In an annual look at the cost of natural disasters, Munich Re, one of the world's largest reinsurers, said that natural catastrophes took many fewer lives and caused much less damage on average in 2009 than in the previous decade.

It put the death toll in 2009 at "around 10,000," well below the average of 75,000 in each of the past 10 years.

The single most deadly event was a 7.6 magnitude earthquake in Indonesia on September 30, killing nearly 1,200 people in and around the city of Padang, on the island of Sumatra.

Asian storms meanwhile killed thousands more and caused widespread damage in the Philippines, Vietnam and Taiwan.

Lower insurers' losses

The Munich-based company said that in monetary terms too, 2009 losses were also much lower than in previous years.

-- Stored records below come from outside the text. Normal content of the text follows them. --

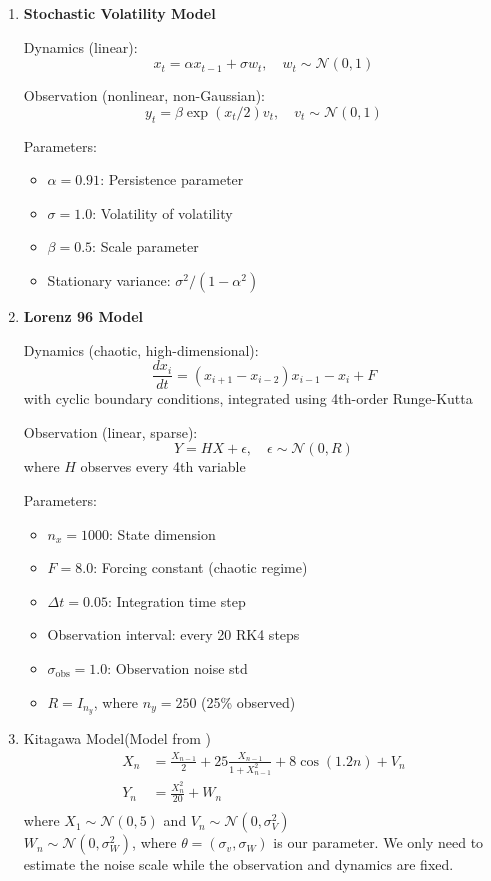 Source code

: \documentclass{article}
\begin{document}
\begin{enumerate}
\item \textbf{Stochastic Volatility Model}

Dynamics (linear):
\[ x_t = \alpha x_{t-1} + \sigma w_t, \quad w_t \sim \mathcal{N}(0, 1) \]

Observation (nonlinear, non-Gaussian):
\[ y_t = \beta \exp(x_t/2) v_t, \quad v_t \sim \mathcal{N}(0, 1) \]

Parameters:
\begin{itemize}
\item $\alpha = 0.91$: Persistence parameter
\item $\sigma = 1.0$: Volatility of volatility
\item $\beta = 0.5$: Scale parameter
\item Stationary variance: $\sigma^2/(1 - \alpha^2)$
\end{itemize}

\item \textbf{Lorenz 96 Model}

Dynamics (chaotic, high-dimensional):
\[ \frac{dx_i}{dt} = (x_{i+1} - x_{i-2}) x_{i-1} - x_i + F \]
with cyclic boundary conditions, integrated using 4th-order Runge-Kutta

Observation (linear, sparse):
\[ Y = H X + \epsilon, \quad \epsilon \sim \mathcal{N}(0, R) \]
where $H$ observes every 4th variable

Parameters:
\begin{itemize}
\item $n_x = 1000$: State dimension
\item $F = 8.0$: Forcing constant (chaotic regime)
\item $\Delta t = 0.05$: Integration time step
\item Observation interval: every 20 RK4 steps
\item $\sigma_{\text{obs}} = 1.0$: Observation noise std
\item $R = I_{n_y}$, where $n_y = 250$ (25\% observed)
\end{itemize}
\item Kitagawa Model(Model from \cite{Andrieu2010})
\begin{equation}
\begin{split}
X_n &= \frac{X_{n-1}}{2} + 25 \frac{X_{n-1}}{1 + X_{n-1}^2} + 8 \cos(1.2n) + V_n \\
Y_n &= \frac{X_n^2}{20} + W_n \\
\end{split}
\end{equation}
where $ X_1 \sim \mathcal{N}(0, 5)$ and
$ V_n \sim \mathcal{N}(0, \sigma_V^2)$ \\
$ W_n \sim \mathcal{N}(0, \sigma_W^2)$, where $\theta=(\sigma_v,\sigma_W)$ is our parameter. We only need to estimate the noise scale while the observation and dynamics are fixed.


\end{enumerate}
\end{document}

The report pointed out that insurers' losses from natural disasters fell by more than half in 2009, thanks to fewer hurricanes and earthquakes, although climate change contributed to a significant increase in damages and losses in the US.

It said insured losses came in at 15.3 billion euros ($22 billion) this year, down from nearly 35 billion euros in 2008. It said total economic losses, including losses not covered by insurance, fell 75 percent to 35 billion euros from 139 billion euros in the previous year.

The most expensive single event was Klaus, a winter storm that hit northern Spain and southwestern France in January 2009. Klaus left more than one million people without electricity while causing economic losses of over 3.5 billion euros and insured losses of about 2 billion euros.

A huge wave hits a pier in southwestern France in January 2009, as a winter storm spreads
A storm that hit Spain and France in January proved the single most expensive eventImage: AP

Weather-related catastrophes

"Despite the lack of severe hurricanes and other mega catastrophes, there were a large number of moderately severe natural catastrophes," Munich Re’s head of geo risk research, Peter Hoeppe, pointed out, warning that "the trend towards an increase in weather-related catastrophes continues."

He believes that the catastrophes are related to climate change, and that at least part of the cause must lie at the location of the disasters.

"And we know from climate scientists that because some changes have occurred, that it has become warmer, that there is more humidity in the atmosphere because the oceans have warmed up as well. Everything we learn from climate scientists fits together perfectly - that climate change is causing extreme weather events to intensify."

Copenhagen fallout

Munich Re company board member Torsten Jeworrek expressed disappointment at the lack of a significant breakthrough at the Copenhagen climate summit in December, especially given an almost three-fold rise in weather-related natural catastrophes since 1950.

"We need as soon as possible an agreement that significantly reduces greenhouse gas emissions because the climate reacts slowly and what we fail to do now will have a bearing for decades to come," Jeworrek said.

The Munich Re report warned that climate change remains a threat in 2010 and the decades to come, adding that the failed Copenhagen summit is bound to make insurance costs rise in the future.